The task: Using the data below, copy every line that contains the word "import".
Top of Working data
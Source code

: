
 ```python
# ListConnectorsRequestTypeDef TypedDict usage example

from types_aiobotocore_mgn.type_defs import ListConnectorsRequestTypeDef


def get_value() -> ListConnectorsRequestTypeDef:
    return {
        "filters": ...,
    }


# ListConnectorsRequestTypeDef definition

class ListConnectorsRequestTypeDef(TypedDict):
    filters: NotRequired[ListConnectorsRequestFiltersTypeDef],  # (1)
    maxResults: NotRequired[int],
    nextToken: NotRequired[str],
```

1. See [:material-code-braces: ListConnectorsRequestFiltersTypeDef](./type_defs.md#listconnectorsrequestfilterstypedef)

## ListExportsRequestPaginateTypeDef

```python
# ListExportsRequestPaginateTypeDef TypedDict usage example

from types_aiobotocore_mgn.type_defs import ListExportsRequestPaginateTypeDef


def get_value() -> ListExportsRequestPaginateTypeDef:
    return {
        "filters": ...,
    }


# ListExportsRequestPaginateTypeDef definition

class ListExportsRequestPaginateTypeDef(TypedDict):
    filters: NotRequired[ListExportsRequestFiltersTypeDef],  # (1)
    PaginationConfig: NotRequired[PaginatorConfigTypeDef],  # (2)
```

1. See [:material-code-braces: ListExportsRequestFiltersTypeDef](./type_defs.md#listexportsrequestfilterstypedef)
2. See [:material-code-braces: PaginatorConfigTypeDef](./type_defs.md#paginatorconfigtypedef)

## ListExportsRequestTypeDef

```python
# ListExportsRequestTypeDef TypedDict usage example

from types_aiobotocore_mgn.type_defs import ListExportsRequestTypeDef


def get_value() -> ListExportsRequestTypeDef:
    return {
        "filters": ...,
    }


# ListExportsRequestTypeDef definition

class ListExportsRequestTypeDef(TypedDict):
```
Bottom of Working data
Output below:
from types_aiobotocore_mgn.type_defs import ListConnectorsRequestTypeDef
from types_aiobotocore_mgn.type_defs import ListExportsRequestPaginateTypeDef
from types_aiobotocore_mgn.type_defs import ListExportsRequestTypeDef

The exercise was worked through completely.